Equilibrium and kinetic studies of Cu(II) and Ni(II) sorption on living Euglena gracilis

Abstract

Biosorption and bioaccumulation involve the decrease in concentration or removal of metals from aqueous solution through the sequestering of ions by active or metabolically inert biomass. In this study, the potential use of Euglena gracilis, a free-floating, flagellated unicellular species of protist, to remove Cu and Ni ions at environmentally relevant levels from aqueous solutions was investigated. Adsorption isotherms were used in a batch system to describe the kinetic and equilibrium characteristics of metal removal. The effects of pH and initial concentration of metal ions on the adsorption of Cu and Ni ions were examined.
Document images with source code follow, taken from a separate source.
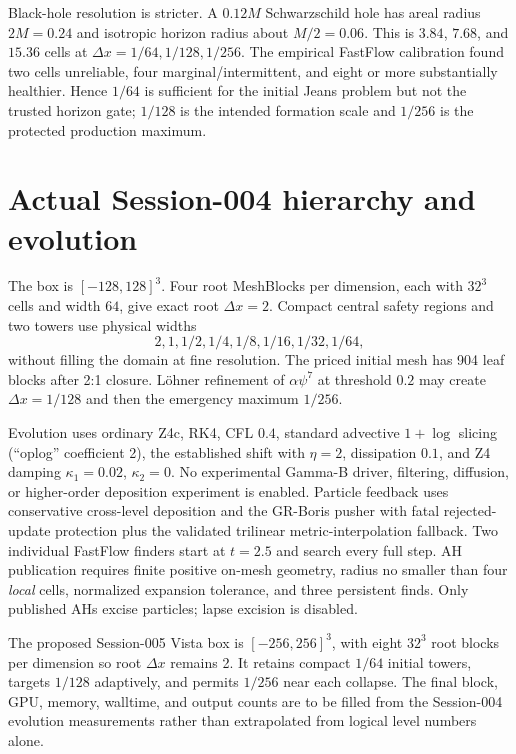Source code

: \documentclass[11pt]{article}
\begin{document}
Black-hole resolution is stricter.  A $0.12M$ Schwarzschild hole has areal radius
$2M=0.24$ and isotropic horizon radius about $M/2=0.06$.  This is $3.84$, $7.68$,
and $15.36$ cells at $\Delta x=1/64,1/128,1/256$.  The empirical FastFlow calibration
found two cells unreliable, four marginal/intermittent, and eight or more substantially
healthier.  Hence $1/64$ is sufficient for the initial Jeans problem but not the trusted
horizon gate; $1/128$ is the intended formation scale and $1/256$ is the protected
production maximum.

\section{Actual Session-004 hierarchy and evolution}

The box is $[-128,128]^3$.  Four root MeshBlocks per dimension, each with $32^3$
cells and width $64$, give exact root $\Delta x=2$.  Compact central safety regions and
two towers use physical widths
\begin{equation}
 2,1,1/2,1/4,1/8,1/16,1/32,1/64,
\end{equation}
without filling the domain at fine resolution.  The priced initial mesh has 904 leaf
blocks after 2:1 closure.  L\"ohner refinement of $\alpha\psi^7$ at threshold $0.2$
may create $\Delta x=1/128$ and then the emergency maximum $1/256$.

Evolution uses ordinary Z4c, RK4, CFL $0.4$, standard advective $1+\log$ slicing
(``oplog'' coefficient 2), the established shift with $\eta=2$, dissipation $0.1$, and
Z4 damping $\kappa_1=0.02$, $\kappa_2=0$.  No experimental Gamma-B driver, filtering,
diffusion, or higher-order deposition experiment is enabled.  Particle feedback uses
conservative cross-level deposition and the GR-Boris pusher with fatal rejected-update
protection plus the validated trilinear metric-interpolation fallback.  Two individual
FastFlow finders start at $t=2.5$ and search every full step.  AH publication requires
finite positive on-mesh geometry, radius no smaller than four \emph{local} cells,
normalized expansion tolerance, and three persistent finds.  Only published AHs excise
particles; lapse excision is disabled.

The proposed Session-005 Vista box is $[-256,256]^3$, with eight $32^3$ root blocks
per dimension so root $\Delta x$ remains 2.  It retains compact $1/64$ initial towers,
targets $1/128$ adaptively, and permits $1/256$ near each collapse.  The final block,
GPU, memory, walltime, and output counts are to be filled from the Session-004 evolution
measurements rather than extrapolated from logical level numbers alone.
\end{document}
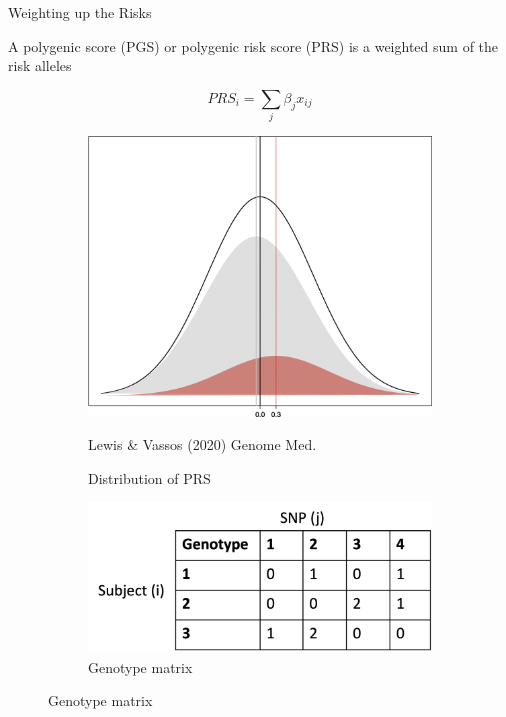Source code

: \documentclass{beamer}
\begin{document}
\begin{frame}{Weighting up the Risks}

A polygenic score (PGS) or polygenic risk score (PRS) is a weighted sum of the risk alleles

\begin{equation}
    PRS_i=\sum_{j}\beta_j x_{ij}
\end{equation}

\begin{figure}
\centering
\begin{subfigure}{.5\textwidth}
  \centering
  \includegraphics[width=.7\linewidth]{images/PRS_distribution.png}
  \caption{Distribution of PRS}
  \label{fig:distribution}
              {\tiny Lewis \& Vassos (2020) Genome Med.}
\end{subfigure}%
\begin{subfigure}{.5\textwidth}
  \centering
  \includegraphics[width=.7\linewidth]{images/Genotype.png}
  \caption{Genotype matrix}
  \label{fig:genotype}
\end{subfigure}
\label{fig:}
\end{figure}

    
\end{frame}
\end{document}
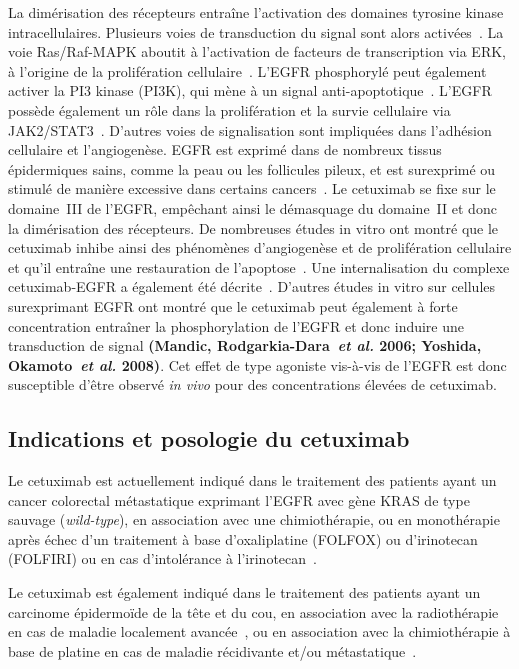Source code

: La dimérisation des récepteurs entraîne l'activation des domaines tyrosine kinase intracellulaires. Plusieurs voies de transduction du signal sont alors activées~\citep{REF98}. La voie Ras/Raf-MAPK aboutit à l'activation de facteurs de transcription via ERK, à l'origine de la prolifération cellulaire~\citep{REF99}. L'EGFR phosphorylé peut également activer la PI3 kinase (PI3K), qui mène à un signal anti-apoptotique~\citep{REF100}. L'EGFR possède également un rôle dans la prolifération et la survie cellulaire via JAK2/STAT3~\citep{REF101}. D'autres voies de signalisation sont impliquées dans l'adhésion cellulaire et l'angiogenèse. EGFR est exprimé dans de nombreux tissus épidermiques sains, comme la peau ou les follicules pileux, et est surexprimé ou stimulé de manière excessive dans certains cancers~\citep{REF102}.
Le cetuximab se fixe sur le domaine~III de l'EGFR, empêchant ainsi le démasquage du domaine~II et donc la dimérisation des récepteurs. De nombreuses études in vitro ont montré que le cetuximab inhibe ainsi des phénomènes d'angiogenèse et de prolifération cellulaire et qu'il entraîne une restauration de l'apoptose~\citep{REF103}. Une internalisation du complexe cetuximab-EGFR a également été décrite~\citep{REF43}. D'autres études in vitro sur cellules surexprimant EGFR ont montré que le cetuximab peut également à forte concentration entraîner la phosphorylation de l'EGFR et donc induire une transduction de signal \textbf{(Mandic, Rodgarkia-Dara~\textit{et al.} 2006; Yoshida, Okamoto~\textit{et al.} 2008)}. Cet effet de type agoniste vis-à-vis de l'EGFR est donc susceptible d'être observé \textit{in vivo} pour des concentrations élevées de cetuximab.

\subsection{Indications et posologie du cetuximab}
Le cetuximab est actuellement indiqué dans le traitement des patients ayant un cancer colorectal métastatique exprimant l'EGFR avec gène KRAS de type sauvage (\textit{wild-type}), en association avec une chimiothérapie, ou en monothérapie après échec d'un traitement à base d'oxaliplatine (FOLFOX) ou d'irinotecan (FOLFIRI) ou en cas d'intolérance à l'irinotecan~\citep{REF104}.

Le cetuximab est également indiqué dans le traitement des patients ayant un carcinome épidermoïde de la tête et du cou, en association avec la radiothérapie en cas de maladie localement avancée~\citep{REF105}, ou en association avec la chimiothérapie à base de platine en cas de maladie récidivante et/ou métastatique~\citep{REF106}.

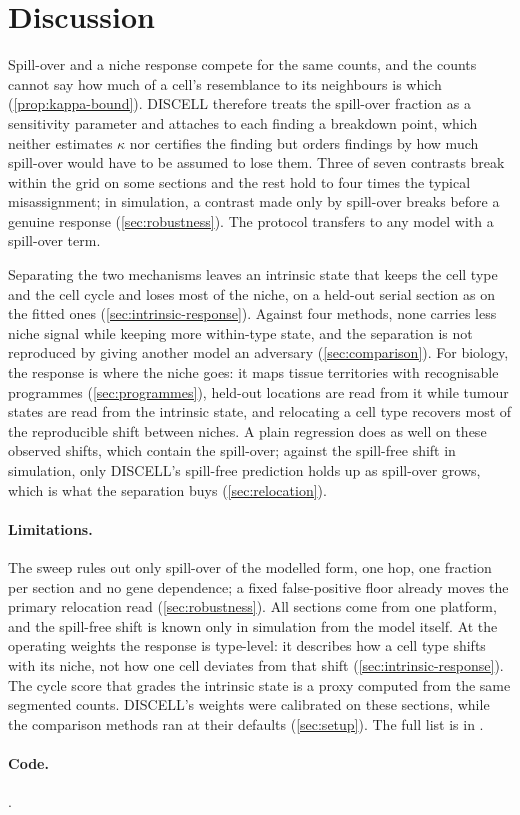 \section{Discussion}
\label{sec:discussion}

Spill-over and a niche response compete for the same counts, and the counts cannot say how much of a cell's resemblance to its neighbours is which (\cref{prop:kappa-bound}). DISCELL therefore treats the spill-over fraction as a sensitivity parameter and attaches to each finding a breakdown point, which neither estimates $\kappa$ nor certifies the finding but orders findings by how much spill-over would have to be assumed to lose them. Three of seven contrasts break within the grid on some sections and the rest hold to four times the typical misassignment; in simulation, a contrast made only by spill-over breaks before a genuine response (\cref{sec:robustness}). The protocol transfers to any model with a spill-over term.

Separating the two mechanisms leaves an intrinsic state that keeps the cell type and the cell cycle and loses most of the niche, on a held-out serial section as on the fitted ones (\cref{sec:intrinsic-response}). Against four methods, none carries less niche signal while keeping more within-type state, and the separation is not reproduced by giving another model an adversary (\cref{sec:comparison}). For biology, the response is where the niche goes: it maps tissue territories with recognisable programmes (\cref{sec:programmes}), held-out locations are read from it while tumour states are read from the intrinsic state, and relocating a cell type recovers most of the reproducible shift between niches. A plain regression does as well on these observed shifts, which contain the spill-over; against the spill-free shift in simulation, only DISCELL's spill-free prediction holds up as spill-over grows, which is what the separation buys (\cref{sec:relocation}).

\paragraph{Limitations.}
The sweep rules out only spill-over of the modelled form, one hop, one fraction per section and no gene dependence; a fixed false-positive floor already moves the primary relocation read (\cref{sec:robustness}). All sections come from one platform, and the spill-free shift is known only in simulation from the model itself. At the operating weights the response is type-level: it describes how a cell type shifts with its niche, not how one cell deviates from that shift (\cref{sec:intrinsic-response}). The cycle score that grades the intrinsic state is a proxy computed from the same segmented counts. DISCELL's weights were calibrated on these sections, while the comparison methods ran at their defaults (\cref{sec:setup}). The full list is in .

\paragraph{Code.} \codelink.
Results indicate that the sorption reaction occurred quickly (<30 min) in both Cu and Ni monometallic systems, and adsorption followed a pseudo-second-order kinetics model for both metals. Comparable metal sorption was found at pH 5 and 7.5, suggesting that metal sorption onto live Euglena cells is not pH dependent. No significant differences in metal sorption were found at pH 5 and 7.5. Removal efficiencies for Cu decreased with higher initial concentrations (3–30 μg L−1) and conformed to the Freundlich sorption model. Ni removal was found to increase with greater initial concentration values (5–110 mg L−1) and conformed to the Freundlich isotherm. The removal efficiency for Cu and Ni was 58 ± 3 and 44 ± 6%, respectively. In bimetallic systems, sorption of both metals were equivalent, suggesting that E. gracilis may be appropriate for mining effluent metal removal due to their ability to simultaneously tolerate, sorb, and accumulate multiple metals in solution in a range of environmental conditions.